Tatlı şekeri acı yapmayalım

6 şeker fabrikası, Kastamonu, Kırşehir, Turhal, Yozgat, Çorum, Çarşamba şeker fabrikaları, 606 milyon dolara özelleştirildi.
AKP iktidarı, özelleştirmede başarıyı satış fiyatı olarak değerlendiriyor. Pahalı satılırsa, daha yüksek başarı olarak kabul ediliyor.
Bir kamu yatırımını özelleştirmeyi, bir banka veya bir fabrika satışı ile aynı kefeye koymak yanlıştır.

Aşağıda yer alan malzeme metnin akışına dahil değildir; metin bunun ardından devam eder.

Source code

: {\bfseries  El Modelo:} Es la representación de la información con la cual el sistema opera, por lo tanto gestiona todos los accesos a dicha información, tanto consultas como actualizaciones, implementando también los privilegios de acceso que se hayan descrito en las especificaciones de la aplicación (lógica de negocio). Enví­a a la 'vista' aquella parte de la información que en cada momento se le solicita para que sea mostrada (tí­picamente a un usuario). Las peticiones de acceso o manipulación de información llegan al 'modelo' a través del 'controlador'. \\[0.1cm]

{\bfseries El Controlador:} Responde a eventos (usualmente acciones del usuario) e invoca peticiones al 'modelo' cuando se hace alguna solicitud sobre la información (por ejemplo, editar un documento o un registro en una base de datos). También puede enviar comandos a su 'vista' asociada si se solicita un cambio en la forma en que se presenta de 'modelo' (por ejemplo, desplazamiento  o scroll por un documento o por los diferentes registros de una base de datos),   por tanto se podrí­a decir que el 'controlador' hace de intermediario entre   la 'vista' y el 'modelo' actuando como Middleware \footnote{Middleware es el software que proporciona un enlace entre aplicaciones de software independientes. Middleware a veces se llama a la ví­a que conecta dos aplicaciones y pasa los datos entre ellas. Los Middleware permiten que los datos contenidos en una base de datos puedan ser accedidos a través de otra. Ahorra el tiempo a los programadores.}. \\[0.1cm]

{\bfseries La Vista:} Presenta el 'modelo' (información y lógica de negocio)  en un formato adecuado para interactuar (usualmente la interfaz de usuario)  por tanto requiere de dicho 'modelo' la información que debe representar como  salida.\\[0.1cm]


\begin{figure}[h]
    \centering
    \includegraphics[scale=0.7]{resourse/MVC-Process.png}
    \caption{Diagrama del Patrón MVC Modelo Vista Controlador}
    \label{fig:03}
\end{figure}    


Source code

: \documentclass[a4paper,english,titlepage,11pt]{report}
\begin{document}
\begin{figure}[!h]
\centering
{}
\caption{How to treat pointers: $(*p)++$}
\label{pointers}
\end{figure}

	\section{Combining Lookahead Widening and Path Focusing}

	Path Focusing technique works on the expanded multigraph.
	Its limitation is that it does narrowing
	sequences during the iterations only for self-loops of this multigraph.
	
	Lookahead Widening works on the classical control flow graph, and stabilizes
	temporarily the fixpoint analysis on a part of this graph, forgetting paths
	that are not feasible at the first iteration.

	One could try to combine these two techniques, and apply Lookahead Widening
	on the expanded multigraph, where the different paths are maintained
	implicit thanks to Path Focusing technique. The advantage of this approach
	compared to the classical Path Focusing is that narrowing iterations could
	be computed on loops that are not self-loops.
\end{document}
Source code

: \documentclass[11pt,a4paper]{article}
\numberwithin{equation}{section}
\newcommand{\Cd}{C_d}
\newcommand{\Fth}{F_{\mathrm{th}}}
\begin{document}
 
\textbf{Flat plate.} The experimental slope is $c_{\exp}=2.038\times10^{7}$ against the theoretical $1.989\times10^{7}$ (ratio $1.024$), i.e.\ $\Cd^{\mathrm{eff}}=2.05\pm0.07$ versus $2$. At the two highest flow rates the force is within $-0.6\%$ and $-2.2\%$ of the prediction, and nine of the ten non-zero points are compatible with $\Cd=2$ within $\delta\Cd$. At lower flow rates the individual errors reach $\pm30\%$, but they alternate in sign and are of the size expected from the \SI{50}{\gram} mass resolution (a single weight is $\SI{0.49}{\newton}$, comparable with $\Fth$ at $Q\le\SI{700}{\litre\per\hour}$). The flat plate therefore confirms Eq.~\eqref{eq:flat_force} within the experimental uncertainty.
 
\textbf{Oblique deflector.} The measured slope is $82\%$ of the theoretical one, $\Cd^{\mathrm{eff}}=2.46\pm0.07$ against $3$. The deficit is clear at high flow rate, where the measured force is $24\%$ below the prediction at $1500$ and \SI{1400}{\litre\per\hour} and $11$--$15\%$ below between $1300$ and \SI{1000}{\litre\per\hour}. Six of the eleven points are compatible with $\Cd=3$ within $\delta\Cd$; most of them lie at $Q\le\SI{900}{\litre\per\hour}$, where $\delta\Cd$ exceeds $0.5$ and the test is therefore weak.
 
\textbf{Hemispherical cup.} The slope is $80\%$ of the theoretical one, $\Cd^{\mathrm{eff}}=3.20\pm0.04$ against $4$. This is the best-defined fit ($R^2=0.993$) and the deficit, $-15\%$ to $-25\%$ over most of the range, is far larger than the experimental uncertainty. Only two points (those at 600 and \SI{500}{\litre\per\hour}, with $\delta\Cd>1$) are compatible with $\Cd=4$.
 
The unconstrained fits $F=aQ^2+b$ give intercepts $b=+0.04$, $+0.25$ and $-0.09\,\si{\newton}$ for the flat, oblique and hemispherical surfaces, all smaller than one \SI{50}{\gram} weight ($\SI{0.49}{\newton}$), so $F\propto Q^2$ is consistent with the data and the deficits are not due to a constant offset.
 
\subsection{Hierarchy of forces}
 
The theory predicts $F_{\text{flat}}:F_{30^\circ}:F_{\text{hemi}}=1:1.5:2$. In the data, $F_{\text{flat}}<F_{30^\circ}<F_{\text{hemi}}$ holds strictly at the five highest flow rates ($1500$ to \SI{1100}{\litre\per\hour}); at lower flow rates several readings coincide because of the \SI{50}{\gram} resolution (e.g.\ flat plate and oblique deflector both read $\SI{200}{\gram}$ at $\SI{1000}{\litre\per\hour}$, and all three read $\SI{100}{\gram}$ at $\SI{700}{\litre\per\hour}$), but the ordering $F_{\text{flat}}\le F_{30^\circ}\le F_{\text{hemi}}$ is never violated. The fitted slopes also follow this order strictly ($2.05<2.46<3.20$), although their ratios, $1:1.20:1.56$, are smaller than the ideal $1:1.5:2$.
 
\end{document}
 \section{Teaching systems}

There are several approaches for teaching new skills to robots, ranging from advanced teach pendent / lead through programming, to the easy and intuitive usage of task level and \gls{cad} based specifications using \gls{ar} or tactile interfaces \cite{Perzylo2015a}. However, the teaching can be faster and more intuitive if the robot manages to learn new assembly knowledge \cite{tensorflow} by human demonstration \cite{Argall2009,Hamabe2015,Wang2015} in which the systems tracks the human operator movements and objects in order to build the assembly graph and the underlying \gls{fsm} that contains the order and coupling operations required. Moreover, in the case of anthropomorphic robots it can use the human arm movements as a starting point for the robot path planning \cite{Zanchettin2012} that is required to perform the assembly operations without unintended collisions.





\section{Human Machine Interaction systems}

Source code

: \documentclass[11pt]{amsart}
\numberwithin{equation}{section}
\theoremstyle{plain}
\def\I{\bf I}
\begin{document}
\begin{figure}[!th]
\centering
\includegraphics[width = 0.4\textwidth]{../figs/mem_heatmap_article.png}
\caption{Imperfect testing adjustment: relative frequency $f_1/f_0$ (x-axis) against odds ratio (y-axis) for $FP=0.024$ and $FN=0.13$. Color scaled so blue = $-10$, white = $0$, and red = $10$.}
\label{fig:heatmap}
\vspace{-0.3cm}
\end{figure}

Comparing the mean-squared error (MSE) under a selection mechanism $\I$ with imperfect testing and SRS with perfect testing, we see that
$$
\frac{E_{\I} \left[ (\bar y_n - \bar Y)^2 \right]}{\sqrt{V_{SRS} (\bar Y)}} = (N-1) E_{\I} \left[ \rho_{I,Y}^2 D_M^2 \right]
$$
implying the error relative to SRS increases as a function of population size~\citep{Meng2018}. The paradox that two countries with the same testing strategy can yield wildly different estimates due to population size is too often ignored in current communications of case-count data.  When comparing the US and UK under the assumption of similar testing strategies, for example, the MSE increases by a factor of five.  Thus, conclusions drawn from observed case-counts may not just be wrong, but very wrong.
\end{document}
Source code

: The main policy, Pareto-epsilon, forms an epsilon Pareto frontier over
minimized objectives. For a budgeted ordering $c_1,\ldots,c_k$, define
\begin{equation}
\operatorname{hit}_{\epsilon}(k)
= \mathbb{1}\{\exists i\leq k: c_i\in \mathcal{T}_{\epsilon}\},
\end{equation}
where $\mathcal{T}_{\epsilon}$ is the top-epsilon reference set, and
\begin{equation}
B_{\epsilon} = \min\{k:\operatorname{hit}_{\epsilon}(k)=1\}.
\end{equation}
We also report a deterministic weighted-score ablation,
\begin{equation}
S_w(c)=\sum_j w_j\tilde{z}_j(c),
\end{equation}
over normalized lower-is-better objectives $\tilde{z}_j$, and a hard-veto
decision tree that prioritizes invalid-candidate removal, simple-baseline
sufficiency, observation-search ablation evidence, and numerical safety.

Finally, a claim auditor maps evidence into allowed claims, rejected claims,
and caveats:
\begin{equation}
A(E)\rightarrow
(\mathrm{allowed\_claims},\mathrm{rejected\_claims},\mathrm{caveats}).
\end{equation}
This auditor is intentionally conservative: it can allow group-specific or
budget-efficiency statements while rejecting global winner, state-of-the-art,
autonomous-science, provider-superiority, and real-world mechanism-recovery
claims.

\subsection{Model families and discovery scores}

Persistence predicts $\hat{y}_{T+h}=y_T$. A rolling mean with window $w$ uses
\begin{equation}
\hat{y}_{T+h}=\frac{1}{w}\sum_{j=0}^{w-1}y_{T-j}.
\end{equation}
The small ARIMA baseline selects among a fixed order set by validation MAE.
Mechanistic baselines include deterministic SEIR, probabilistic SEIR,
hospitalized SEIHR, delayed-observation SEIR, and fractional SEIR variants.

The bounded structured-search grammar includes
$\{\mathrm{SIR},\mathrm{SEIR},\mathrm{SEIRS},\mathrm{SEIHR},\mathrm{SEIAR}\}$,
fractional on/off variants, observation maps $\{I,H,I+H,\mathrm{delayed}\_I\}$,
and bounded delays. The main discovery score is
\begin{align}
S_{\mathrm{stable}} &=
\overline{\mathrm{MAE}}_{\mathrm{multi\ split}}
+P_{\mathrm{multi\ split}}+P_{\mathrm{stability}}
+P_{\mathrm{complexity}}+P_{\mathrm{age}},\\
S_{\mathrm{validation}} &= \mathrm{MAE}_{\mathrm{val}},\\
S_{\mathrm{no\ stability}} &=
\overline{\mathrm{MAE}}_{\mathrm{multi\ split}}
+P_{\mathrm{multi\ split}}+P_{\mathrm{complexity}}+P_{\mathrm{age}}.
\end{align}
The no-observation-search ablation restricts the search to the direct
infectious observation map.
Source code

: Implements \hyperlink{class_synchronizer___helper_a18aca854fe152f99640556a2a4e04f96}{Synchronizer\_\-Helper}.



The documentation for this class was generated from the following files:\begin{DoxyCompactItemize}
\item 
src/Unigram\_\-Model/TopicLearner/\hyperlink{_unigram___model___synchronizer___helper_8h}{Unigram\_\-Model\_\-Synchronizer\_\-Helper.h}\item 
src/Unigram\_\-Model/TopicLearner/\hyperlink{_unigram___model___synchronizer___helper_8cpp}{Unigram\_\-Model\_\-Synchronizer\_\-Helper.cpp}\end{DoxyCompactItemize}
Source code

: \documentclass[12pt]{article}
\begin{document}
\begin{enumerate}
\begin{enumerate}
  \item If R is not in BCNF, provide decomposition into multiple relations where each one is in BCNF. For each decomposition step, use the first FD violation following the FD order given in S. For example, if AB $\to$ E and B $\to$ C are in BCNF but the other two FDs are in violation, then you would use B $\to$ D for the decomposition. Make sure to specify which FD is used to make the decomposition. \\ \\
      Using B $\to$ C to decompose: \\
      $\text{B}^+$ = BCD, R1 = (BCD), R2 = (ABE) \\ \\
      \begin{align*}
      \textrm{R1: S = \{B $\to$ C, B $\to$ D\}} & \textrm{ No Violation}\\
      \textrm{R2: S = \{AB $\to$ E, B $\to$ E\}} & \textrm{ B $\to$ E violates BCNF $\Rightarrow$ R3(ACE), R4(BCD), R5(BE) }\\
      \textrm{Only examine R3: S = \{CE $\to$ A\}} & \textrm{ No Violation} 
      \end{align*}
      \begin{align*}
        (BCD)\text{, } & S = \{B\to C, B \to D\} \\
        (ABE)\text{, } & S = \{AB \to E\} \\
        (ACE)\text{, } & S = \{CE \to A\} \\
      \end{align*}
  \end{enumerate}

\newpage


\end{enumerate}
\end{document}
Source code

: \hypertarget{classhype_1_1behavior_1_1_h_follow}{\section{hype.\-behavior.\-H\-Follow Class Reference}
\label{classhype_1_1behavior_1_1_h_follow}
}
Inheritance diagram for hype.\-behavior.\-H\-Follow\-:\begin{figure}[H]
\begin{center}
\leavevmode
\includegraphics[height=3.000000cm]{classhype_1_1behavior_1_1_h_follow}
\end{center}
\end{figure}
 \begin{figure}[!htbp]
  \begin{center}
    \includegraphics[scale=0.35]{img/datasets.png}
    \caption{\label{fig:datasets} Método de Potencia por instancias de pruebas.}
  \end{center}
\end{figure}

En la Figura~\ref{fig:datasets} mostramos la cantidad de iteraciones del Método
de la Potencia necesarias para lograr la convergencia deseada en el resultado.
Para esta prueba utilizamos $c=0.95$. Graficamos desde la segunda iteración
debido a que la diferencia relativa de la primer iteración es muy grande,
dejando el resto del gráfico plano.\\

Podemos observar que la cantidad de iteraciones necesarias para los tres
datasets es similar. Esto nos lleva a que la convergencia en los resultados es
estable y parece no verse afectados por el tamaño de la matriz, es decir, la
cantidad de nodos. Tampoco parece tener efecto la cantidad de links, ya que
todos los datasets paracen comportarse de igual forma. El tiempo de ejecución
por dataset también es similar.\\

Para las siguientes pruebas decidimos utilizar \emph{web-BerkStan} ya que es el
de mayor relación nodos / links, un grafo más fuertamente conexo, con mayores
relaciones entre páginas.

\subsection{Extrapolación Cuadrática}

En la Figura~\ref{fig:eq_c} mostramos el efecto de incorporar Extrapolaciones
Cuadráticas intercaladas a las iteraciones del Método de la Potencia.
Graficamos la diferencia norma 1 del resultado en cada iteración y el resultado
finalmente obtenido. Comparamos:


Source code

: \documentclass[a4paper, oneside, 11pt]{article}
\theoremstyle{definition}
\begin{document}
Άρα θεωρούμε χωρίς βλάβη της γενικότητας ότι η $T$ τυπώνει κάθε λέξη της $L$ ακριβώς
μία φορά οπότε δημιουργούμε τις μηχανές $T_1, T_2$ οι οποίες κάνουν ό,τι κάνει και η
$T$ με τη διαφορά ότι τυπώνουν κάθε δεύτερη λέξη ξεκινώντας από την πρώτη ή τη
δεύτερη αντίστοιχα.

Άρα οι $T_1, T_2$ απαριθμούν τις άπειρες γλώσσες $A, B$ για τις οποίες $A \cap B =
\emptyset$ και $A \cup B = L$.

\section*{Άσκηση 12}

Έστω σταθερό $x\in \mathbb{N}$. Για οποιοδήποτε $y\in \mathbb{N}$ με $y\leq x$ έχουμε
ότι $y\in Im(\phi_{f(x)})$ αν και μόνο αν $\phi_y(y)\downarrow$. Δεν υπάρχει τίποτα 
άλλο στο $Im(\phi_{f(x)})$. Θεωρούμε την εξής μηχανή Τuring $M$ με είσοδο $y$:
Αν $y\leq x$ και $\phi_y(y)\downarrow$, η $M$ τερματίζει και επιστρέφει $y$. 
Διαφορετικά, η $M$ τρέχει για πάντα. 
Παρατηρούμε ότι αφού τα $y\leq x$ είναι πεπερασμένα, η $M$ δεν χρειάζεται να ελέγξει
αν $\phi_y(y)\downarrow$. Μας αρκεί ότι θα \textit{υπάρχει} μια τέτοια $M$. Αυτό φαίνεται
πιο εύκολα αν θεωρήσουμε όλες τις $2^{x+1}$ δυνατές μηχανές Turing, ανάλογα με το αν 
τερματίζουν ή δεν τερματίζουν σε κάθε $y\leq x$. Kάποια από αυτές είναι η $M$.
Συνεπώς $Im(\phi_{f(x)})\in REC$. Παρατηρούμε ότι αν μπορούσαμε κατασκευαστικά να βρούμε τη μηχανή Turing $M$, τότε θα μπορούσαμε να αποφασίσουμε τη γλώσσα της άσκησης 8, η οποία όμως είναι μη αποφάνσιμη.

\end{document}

Diyelim ki özel bir fabrika satıldı. Sahibi parasını istediği gibi değerlendirir. Bu noktada eğer fabrika sahibi parasını dışarıya çıkarırsa, ülkenin kaybı olur. Ayrıca fabrika her yıl kârını da dışarı çıkaracağı için kayıp iki yönlü olur.
Devlete ait bir fabrika halkın ortak malıdır. Özelleştirme yoluyla satılırsa, hükümetin aldığı parayı nasıl değerlendirdiği önem kazanır. Eğer bu parayla hükümet yeni yatırım yaparsa, altyapı yaparsa, halkın varlığı azalmaz. Ancak, bu parayla açıklarını kapatırsa, AB 2009 raporunda yer aldığı gibi yanlı yardımlarda kullanırsa, halkın parasını çar-çur etmiş sayılır. Halk hem varlığını kaybeder, hem de bu varlığın hayat boyu getirisinden mahrum olmuş olur.
Kaldı ki, devlete ait yatırımların hedefi sosyal faydayı maksimize etmektir. Özelleştirmede bu satışın ne getirip, ne götürdüğü iyi hesap edilmelidir.
Türkiye’de 33 şeker fabrikası var. Bunların 25’i devlete, 8’i de özel sektöre aittir. Türkiye’nin yıllık şeker tüketimi ise 2.5 milyon ton dolayındadır.
Özelleştirilen 6 şeker fabrikasında, 256 bin ton şeker üretiliyor. 3010 kişi çalışıyor. 6 ilin üreticisi, bu fabrikalar için üretim yapıyor.
Özel sektör bu 6 fabrikanın üretimini artıracak mı? Artırması, hükümetin de kaçak şeker için önlem almasına bağlıdır. Ancak özelleştirmenin gerekçelerinden birisi, özel sektörün fabrikaları daha verimli çalıştıracağı ve üretimi artıracağı şeklinde idi.
Bu fabrikaların, Et Balık Kurumu fabrikalarında olduğu gibi, süt fabrikalarında olduğu gibi özel sektör tarafından kapatılması söz konusu değildir. Önemli olan bu fabrikalarda yeni yatırım yapılıp yapılmayacağıdır. Özel sektör, önce kârını düşünür.
Teknoloji yatırımı kârını artıracaksa yapar. Devlette kârdan önce sosyal fayda geldiği için devlet sürekli yeni teknoloji kullanır.
Ne var ki, özelleştirme kapsamına alınan ve bu kapsamda uzun süre kalan yatırımlarda, bazen tersi oluyor. Yatırımın içi boşaltılıyor.
Çalışanlara gelince... En önemli sorun çalışanlardır... Özel sektör daha az işçi ile daha çok üretim yapmak ister. Bu anlamda çalışanlar açısından sorun yaşanacağı açıktır.
Bu 6 fabrikayı satmak yerine, özerkleştirmek daha rasyonel olacaktı. Özerk bir işletme olduktan sonra bir kısmını halka açmak ve kalan kısmı pancar çiftçileri ve şeker işçilerine devredilebilirdi. Bu yolla sermaye de tabana yayılacaktı.